◆ **WHAT YOU HAVE TO DO**
When a line of the material has the word "array" in it, copy that line.

------ INPUT RECORDS ------

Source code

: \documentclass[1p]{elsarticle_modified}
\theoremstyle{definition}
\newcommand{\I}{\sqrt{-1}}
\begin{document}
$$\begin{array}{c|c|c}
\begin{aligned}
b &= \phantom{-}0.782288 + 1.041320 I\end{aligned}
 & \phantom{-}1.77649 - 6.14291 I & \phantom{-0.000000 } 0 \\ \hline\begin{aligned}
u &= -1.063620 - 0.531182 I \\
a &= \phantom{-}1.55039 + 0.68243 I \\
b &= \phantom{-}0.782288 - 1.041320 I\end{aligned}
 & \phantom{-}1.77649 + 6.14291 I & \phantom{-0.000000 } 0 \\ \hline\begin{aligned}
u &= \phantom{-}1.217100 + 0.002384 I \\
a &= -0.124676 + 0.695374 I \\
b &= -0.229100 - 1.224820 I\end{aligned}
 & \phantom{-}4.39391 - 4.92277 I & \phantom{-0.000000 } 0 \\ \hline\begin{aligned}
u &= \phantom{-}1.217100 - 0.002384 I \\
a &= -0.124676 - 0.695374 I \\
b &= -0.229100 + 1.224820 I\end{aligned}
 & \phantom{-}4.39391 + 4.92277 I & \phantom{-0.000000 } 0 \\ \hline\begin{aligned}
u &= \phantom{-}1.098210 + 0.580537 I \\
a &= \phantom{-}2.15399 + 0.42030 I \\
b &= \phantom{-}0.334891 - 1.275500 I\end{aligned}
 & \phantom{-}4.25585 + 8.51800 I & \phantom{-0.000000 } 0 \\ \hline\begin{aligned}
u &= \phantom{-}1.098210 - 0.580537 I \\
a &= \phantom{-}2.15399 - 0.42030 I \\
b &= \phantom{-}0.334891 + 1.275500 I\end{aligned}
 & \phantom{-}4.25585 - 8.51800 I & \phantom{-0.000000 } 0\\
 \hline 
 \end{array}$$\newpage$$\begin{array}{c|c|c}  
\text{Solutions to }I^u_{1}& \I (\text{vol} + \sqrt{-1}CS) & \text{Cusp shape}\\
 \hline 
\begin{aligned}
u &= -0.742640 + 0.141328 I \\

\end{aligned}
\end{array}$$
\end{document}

------

◆ **TASK OUTPUT**
$$\begin{array}{c|c|c}
 \end{array}$$\newpage$$\begin{array}{c|c|c}  
\end{array}$$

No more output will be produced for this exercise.